**Required action**. Until you reach the line containing "Prove que a", reproduce each line of the listing exactly, please, and include that line as well.

**Data for review**.
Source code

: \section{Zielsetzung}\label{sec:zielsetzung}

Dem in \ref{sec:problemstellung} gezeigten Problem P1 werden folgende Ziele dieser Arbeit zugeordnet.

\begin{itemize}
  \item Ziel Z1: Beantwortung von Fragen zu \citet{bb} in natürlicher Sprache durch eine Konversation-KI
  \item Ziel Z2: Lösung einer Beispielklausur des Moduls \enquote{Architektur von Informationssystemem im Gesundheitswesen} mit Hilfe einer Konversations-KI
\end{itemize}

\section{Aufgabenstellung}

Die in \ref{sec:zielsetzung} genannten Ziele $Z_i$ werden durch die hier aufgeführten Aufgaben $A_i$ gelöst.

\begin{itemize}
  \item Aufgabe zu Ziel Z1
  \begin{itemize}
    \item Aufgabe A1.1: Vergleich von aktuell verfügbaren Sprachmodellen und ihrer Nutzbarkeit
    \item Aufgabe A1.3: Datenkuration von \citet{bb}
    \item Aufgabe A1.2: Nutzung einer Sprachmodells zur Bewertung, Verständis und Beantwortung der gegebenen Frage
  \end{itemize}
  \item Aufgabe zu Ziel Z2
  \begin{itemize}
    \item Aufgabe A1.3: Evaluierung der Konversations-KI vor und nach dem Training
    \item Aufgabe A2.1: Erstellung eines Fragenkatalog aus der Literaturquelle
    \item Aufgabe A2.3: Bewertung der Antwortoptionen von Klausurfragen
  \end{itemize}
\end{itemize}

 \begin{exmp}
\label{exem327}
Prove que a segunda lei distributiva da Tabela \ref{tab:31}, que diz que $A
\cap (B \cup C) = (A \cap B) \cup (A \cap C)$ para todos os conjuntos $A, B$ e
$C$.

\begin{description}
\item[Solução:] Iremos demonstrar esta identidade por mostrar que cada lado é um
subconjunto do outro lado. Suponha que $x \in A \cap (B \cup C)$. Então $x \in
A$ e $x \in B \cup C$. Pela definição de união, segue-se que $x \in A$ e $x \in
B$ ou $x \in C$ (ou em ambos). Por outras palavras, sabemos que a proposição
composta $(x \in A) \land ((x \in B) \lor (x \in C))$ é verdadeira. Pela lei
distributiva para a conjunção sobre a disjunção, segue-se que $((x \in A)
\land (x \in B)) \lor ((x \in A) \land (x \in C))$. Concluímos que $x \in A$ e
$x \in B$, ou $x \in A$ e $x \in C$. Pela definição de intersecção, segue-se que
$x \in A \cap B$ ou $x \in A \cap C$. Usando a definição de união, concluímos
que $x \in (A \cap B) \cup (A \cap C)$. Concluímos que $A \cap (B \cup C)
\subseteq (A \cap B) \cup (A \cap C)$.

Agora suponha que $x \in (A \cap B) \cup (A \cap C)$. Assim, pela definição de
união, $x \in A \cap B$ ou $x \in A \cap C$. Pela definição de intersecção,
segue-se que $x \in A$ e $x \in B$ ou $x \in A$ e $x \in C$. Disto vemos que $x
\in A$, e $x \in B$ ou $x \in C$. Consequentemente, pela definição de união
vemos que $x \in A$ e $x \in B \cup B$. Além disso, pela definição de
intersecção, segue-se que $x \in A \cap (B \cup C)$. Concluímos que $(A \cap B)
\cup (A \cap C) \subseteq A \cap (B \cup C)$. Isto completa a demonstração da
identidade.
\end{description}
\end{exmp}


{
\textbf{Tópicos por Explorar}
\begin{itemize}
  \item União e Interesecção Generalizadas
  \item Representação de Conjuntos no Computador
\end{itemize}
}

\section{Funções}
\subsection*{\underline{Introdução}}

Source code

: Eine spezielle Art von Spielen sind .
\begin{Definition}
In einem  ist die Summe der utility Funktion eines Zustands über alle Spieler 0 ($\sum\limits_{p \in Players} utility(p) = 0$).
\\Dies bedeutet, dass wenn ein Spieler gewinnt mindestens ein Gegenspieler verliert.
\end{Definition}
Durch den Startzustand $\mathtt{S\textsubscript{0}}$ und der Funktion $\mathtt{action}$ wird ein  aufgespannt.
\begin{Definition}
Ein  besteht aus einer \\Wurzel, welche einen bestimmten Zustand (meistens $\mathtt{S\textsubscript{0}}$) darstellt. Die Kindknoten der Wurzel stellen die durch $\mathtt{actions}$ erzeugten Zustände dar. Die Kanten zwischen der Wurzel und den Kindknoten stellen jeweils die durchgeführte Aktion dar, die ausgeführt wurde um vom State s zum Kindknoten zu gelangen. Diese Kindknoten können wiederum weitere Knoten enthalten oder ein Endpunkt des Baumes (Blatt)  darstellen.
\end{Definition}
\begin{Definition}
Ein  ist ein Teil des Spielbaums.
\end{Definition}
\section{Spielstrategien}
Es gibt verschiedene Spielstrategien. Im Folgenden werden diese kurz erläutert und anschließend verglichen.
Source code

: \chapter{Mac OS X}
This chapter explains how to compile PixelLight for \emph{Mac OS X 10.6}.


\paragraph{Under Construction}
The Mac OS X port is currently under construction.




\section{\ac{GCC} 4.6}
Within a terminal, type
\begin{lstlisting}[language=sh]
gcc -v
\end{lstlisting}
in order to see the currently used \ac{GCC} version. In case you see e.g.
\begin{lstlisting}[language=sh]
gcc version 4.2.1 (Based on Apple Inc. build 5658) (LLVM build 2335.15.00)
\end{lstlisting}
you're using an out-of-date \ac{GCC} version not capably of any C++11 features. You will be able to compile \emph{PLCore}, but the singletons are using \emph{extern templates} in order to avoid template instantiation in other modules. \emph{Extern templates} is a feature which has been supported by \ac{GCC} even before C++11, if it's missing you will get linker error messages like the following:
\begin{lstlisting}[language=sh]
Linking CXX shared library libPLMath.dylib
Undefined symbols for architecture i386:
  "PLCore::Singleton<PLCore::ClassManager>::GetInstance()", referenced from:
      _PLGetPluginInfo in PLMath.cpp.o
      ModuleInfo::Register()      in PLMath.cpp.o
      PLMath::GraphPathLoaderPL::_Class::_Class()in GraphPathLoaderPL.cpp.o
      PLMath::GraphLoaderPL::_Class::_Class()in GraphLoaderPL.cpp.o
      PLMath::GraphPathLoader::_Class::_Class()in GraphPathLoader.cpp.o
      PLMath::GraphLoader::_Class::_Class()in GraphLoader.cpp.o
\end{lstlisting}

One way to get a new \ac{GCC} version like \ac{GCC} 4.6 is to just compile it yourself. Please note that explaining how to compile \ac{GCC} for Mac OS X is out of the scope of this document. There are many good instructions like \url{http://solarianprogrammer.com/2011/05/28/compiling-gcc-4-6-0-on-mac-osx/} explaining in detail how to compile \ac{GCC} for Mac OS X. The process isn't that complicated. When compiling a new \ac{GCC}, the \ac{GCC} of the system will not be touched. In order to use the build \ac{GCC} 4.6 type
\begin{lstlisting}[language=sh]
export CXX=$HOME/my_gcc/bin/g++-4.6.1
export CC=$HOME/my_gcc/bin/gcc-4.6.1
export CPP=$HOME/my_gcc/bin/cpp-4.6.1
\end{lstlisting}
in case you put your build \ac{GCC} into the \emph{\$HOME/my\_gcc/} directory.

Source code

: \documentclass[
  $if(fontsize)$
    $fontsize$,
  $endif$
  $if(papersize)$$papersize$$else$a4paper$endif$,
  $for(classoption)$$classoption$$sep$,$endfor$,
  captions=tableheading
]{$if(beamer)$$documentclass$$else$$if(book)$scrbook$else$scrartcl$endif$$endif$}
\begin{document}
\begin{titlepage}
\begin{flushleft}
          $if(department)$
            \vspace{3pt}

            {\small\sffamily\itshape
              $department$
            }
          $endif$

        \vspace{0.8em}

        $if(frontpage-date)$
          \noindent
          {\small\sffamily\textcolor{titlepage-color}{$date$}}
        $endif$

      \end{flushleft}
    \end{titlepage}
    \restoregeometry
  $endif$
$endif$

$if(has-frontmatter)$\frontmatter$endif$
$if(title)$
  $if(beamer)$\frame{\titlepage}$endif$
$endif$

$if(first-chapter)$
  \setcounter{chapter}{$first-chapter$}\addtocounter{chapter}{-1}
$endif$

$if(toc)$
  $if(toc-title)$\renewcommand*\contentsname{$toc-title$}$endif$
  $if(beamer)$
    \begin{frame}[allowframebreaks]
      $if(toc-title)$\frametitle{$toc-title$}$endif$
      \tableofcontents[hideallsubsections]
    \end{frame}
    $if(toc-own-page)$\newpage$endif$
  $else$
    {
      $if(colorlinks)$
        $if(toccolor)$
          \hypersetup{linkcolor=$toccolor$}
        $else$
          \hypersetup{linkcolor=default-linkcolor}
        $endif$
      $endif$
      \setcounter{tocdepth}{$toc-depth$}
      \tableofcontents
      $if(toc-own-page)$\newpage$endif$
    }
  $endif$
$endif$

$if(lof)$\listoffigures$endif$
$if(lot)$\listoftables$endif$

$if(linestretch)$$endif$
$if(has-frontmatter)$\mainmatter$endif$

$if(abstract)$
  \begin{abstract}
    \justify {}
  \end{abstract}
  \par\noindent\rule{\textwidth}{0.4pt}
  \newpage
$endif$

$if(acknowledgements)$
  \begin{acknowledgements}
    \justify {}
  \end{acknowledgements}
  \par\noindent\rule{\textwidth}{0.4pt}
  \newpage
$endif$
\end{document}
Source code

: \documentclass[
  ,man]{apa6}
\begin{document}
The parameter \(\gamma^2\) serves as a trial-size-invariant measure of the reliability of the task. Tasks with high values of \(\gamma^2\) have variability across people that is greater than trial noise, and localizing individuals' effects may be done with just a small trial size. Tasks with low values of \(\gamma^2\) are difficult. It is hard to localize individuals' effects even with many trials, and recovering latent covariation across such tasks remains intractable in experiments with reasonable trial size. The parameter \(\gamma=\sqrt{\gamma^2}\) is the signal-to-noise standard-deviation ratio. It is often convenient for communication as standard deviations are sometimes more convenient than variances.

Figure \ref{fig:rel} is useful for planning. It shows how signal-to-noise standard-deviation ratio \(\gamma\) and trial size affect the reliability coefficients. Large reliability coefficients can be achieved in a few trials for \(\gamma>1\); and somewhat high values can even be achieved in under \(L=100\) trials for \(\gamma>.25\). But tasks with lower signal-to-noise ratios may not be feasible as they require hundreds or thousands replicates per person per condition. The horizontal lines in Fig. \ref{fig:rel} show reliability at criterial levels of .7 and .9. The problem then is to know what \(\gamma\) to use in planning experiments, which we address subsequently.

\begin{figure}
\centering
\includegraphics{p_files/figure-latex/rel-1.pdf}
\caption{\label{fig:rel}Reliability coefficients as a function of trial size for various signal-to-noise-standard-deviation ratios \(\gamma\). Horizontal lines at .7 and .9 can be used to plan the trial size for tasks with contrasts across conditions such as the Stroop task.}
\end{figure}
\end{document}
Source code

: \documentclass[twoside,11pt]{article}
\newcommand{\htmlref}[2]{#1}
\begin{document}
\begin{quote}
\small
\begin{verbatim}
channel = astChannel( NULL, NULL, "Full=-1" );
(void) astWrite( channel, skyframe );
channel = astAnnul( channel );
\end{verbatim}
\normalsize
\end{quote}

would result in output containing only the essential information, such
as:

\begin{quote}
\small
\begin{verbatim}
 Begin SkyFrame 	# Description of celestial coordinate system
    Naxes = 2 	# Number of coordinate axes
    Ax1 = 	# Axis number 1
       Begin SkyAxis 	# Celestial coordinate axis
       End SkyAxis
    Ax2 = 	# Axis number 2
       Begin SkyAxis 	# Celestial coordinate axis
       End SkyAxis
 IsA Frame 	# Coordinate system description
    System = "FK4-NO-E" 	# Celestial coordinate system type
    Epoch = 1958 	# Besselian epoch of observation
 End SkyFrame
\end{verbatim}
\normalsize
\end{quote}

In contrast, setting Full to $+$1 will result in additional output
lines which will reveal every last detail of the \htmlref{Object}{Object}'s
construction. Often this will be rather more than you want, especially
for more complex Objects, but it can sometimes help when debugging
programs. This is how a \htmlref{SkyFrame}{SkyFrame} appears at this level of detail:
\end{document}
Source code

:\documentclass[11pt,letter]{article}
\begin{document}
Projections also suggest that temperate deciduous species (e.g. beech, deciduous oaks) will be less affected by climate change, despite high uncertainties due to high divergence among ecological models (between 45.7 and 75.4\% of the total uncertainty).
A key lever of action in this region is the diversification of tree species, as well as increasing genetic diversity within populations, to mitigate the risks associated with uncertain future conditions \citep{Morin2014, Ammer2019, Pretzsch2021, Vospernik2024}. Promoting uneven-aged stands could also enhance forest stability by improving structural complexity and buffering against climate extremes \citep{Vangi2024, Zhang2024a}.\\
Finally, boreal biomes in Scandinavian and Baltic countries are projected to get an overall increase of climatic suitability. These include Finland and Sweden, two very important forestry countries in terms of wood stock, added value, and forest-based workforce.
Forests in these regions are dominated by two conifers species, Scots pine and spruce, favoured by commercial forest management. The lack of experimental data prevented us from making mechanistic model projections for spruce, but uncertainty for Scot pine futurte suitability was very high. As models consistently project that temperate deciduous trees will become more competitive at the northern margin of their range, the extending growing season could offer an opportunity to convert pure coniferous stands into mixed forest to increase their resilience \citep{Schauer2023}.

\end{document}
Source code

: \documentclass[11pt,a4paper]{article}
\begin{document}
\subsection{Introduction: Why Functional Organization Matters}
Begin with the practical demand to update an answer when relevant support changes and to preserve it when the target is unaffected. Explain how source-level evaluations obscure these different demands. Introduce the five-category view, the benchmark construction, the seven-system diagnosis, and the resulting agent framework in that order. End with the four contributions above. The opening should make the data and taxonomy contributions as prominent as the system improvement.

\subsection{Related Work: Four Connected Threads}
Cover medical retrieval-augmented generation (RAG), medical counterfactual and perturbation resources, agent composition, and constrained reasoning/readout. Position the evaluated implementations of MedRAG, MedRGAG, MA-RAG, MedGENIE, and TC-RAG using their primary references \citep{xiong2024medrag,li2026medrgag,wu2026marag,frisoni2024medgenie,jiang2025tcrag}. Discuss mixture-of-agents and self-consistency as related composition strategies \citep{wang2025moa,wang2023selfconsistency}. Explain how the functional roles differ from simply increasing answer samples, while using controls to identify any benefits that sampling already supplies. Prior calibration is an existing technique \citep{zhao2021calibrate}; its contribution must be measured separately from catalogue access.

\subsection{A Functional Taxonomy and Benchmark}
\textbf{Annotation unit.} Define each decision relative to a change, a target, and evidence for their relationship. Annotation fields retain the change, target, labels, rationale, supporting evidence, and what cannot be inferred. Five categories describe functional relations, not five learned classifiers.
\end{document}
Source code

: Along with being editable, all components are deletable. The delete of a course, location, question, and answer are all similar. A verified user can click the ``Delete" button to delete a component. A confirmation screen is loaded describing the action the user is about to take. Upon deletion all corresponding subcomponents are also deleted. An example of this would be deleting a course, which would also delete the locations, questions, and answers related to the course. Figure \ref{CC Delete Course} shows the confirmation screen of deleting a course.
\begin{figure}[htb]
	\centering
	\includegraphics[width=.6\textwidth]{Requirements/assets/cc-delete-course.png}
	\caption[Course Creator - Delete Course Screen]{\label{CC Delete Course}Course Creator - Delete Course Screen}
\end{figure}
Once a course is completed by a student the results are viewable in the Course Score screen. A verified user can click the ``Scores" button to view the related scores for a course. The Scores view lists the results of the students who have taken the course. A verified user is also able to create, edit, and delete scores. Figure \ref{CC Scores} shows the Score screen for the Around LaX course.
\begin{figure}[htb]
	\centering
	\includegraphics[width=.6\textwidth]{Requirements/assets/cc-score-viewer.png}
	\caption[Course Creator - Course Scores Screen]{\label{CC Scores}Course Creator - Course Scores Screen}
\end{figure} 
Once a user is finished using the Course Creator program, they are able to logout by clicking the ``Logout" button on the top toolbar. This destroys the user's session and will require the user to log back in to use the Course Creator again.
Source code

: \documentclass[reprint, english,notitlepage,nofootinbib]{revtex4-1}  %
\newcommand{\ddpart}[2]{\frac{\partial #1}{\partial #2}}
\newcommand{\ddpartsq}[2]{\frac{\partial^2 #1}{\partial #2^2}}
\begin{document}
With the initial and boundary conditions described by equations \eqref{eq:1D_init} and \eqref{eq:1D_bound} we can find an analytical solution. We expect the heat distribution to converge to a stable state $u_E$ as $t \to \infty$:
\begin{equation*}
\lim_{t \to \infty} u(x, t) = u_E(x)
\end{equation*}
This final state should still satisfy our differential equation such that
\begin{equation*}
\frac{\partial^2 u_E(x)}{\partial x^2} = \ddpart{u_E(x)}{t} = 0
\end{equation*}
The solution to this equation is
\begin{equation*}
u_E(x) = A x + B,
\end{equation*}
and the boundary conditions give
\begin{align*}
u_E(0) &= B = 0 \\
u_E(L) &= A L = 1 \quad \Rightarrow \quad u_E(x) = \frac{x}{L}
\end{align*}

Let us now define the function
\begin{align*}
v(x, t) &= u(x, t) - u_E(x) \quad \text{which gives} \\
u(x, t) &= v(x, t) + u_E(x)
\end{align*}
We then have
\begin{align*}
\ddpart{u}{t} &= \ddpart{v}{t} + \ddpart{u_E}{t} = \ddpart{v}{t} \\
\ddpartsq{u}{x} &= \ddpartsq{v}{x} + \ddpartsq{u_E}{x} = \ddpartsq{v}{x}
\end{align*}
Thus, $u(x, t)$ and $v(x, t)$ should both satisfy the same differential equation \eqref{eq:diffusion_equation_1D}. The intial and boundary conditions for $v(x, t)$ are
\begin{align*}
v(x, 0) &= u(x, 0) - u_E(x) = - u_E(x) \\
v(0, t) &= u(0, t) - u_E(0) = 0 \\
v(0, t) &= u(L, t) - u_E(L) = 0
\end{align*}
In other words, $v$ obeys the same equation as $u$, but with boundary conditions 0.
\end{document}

**Output below**.
Source code

: \section{Zielsetzung}\label{sec:zielsetzung}

Dem in \ref{sec:problemstellung} gezeigten Problem P1 werden folgende Ziele dieser Arbeit zugeordnet.

\begin{itemize}
  \item Ziel Z1: Beantwortung von Fragen zu \citet{bb} in natürlicher Sprache durch eine Konversation-KI
  \item Ziel Z2: Lösung einer Beispielklausur des Moduls \enquote{Architektur von Informationssystemem im Gesundheitswesen} mit Hilfe einer Konversations-KI
\end{itemize}

\section{Aufgabenstellung}

Die in \ref{sec:zielsetzung} genannten Ziele $Z_i$ werden durch die hier aufgeführten Aufgaben $A_i$ gelöst.

\begin{itemize}
  \item Aufgabe zu Ziel Z1
  \begin{itemize}
    \item Aufgabe A1.1: Vergleich von aktuell verfügbaren Sprachmodellen und ihrer Nutzbarkeit
    \item Aufgabe A1.3: Datenkuration von \citet{bb}
    \item Aufgabe A1.2: Nutzung einer Sprachmodells zur Bewertung, Verständis und Beantwortung der gegebenen Frage
  \end{itemize}
  \item Aufgabe zu Ziel Z2
  \begin{itemize}
    \item Aufgabe A1.3: Evaluierung der Konversations-KI vor und nach dem Training
    \item Aufgabe A2.1: Erstellung eines Fragenkatalog aus der Literaturquelle
    \item Aufgabe A2.3: Bewertung der Antwortoptionen von Klausurfragen
  \end{itemize}
\end{itemize}

 \begin{exmp}
\label{exem327}
Prove que a segunda lei distributiva da Tabela \ref{tab:31}, que diz que $A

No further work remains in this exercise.